Exercise goal: The required output is the lines below from the line containing "ratings are given to the" to the line containing "- 4.1.4 being", inclusive, retyped exactly. No other lines belong in it.

Exercise data:
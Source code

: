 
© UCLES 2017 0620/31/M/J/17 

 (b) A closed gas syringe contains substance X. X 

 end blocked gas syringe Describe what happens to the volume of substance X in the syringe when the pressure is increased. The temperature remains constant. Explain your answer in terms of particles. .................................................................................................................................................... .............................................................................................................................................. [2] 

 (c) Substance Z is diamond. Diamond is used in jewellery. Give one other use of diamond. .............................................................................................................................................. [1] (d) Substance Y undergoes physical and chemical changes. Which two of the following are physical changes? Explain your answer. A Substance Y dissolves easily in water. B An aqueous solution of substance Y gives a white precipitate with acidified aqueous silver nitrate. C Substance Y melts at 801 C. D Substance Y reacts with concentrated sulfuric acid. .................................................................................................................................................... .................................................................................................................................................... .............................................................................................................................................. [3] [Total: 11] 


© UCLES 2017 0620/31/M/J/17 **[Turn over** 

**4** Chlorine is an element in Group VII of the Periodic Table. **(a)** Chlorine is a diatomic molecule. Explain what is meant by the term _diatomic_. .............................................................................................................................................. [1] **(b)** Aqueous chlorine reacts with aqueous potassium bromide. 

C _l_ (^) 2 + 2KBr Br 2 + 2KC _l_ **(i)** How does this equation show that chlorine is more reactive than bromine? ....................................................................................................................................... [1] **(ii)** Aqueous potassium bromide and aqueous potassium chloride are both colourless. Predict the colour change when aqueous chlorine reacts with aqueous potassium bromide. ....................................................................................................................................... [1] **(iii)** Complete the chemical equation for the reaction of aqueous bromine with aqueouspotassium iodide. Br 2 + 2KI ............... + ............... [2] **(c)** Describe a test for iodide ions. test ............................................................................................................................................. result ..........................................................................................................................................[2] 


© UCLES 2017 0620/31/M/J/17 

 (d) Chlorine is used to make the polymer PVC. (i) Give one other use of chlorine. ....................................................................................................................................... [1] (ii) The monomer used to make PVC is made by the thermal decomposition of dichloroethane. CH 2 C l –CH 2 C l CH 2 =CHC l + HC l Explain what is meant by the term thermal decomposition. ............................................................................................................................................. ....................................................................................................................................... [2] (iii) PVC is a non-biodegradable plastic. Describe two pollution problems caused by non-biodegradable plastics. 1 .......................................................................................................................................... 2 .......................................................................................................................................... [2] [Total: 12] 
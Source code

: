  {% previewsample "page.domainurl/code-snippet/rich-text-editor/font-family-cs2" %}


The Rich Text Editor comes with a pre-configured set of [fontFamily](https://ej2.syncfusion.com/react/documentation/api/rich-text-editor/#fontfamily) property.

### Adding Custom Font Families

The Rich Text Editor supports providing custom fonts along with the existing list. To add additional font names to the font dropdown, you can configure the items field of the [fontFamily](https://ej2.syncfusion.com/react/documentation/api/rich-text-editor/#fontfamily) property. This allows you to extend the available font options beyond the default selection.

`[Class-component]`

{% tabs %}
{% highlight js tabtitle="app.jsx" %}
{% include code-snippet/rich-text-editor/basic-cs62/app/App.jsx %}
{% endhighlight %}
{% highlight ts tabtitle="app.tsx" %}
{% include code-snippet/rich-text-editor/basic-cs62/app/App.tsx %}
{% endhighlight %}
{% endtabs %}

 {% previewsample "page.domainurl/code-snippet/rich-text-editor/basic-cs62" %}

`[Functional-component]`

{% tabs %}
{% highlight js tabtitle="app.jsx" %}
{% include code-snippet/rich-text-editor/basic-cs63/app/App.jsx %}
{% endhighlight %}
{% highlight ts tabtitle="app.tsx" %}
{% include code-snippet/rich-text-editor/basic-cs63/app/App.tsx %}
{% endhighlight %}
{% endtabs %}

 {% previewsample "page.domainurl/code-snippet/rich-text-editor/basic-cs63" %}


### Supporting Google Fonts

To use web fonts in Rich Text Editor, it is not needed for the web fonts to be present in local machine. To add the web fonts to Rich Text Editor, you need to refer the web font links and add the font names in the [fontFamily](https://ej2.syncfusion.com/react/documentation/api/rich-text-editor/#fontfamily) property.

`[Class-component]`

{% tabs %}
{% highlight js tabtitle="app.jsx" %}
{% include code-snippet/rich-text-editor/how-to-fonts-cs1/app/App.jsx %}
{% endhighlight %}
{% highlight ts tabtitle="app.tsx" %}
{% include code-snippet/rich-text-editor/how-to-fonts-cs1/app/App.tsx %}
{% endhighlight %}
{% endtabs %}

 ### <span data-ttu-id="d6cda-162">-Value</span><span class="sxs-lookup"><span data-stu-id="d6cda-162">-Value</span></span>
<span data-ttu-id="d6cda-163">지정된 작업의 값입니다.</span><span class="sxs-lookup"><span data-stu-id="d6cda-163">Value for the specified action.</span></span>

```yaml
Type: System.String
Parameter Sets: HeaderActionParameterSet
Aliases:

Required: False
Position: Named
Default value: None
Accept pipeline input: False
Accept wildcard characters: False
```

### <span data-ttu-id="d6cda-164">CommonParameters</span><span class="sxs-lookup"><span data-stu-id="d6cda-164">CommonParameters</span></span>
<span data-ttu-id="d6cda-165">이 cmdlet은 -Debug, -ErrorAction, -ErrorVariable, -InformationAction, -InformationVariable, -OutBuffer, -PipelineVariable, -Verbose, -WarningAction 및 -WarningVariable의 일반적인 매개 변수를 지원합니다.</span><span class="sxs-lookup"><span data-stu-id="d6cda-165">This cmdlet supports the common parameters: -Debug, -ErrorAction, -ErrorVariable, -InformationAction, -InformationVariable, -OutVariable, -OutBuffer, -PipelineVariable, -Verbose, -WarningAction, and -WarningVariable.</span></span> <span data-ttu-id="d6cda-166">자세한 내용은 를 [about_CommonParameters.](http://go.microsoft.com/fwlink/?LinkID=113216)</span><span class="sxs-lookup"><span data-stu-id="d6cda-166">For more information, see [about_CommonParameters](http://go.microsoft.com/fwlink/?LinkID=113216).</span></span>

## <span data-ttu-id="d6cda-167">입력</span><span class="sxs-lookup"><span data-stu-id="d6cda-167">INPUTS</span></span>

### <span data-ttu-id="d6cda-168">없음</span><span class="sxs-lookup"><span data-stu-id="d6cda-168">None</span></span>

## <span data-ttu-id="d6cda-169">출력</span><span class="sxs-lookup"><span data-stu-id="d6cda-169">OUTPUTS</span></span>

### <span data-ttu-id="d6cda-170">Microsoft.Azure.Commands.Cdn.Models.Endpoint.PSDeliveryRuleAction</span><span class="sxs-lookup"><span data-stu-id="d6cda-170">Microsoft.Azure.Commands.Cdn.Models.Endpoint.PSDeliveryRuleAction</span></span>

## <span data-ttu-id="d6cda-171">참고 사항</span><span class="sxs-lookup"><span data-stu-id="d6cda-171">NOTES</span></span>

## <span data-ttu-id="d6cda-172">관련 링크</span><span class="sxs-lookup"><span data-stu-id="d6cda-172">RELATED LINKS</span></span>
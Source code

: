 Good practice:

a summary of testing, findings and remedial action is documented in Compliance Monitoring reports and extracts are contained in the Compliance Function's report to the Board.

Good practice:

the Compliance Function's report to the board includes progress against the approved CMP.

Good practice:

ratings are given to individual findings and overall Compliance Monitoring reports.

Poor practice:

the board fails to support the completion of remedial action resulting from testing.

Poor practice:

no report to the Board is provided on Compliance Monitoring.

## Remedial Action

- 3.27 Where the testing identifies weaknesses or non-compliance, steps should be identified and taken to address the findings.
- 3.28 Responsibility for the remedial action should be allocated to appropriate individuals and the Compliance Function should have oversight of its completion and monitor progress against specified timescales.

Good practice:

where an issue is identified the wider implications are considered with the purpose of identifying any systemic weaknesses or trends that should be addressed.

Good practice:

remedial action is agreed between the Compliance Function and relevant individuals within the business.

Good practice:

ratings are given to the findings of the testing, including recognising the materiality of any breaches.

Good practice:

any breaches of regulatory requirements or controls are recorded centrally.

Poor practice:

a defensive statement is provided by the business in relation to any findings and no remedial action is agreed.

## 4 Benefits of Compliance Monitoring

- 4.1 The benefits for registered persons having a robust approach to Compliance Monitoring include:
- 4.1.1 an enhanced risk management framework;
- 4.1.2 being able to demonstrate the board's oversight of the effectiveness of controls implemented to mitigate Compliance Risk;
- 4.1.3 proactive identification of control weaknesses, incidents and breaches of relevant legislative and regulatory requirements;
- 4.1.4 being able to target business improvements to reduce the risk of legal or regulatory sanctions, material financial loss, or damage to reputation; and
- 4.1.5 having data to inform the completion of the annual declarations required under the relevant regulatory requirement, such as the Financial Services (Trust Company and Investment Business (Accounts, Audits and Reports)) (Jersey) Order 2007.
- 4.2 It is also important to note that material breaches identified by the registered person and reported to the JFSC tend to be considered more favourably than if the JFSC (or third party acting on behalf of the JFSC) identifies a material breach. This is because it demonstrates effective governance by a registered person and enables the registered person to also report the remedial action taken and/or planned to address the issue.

Solution for this exercise:
ratings are given to the findings of the testing, including recognising the materiality of any breaches.

Good practice:

any breaches of regulatory requirements or controls are recorded centrally.

Poor practice:

a defensive statement is provided by the business in relation to any findings and no remedial action is agreed.

## 4 Benefits of Compliance Monitoring

- 4.1 The benefits for registered persons having a robust approach to Compliance Monitoring include:
- 4.1.1 an enhanced risk management framework;
- 4.1.2 being able to demonstrate the board's oversight of the effectiveness of controls implemented to mitigate Compliance Risk;
- 4.1.3 proactive identification of control weaknesses, incidents and breaches of relevant legislative and regulatory requirements;
- 4.1.4 being able to target business improvements to reduce the risk of legal or regulatory sanctions, material financial loss, or damage to reputation; and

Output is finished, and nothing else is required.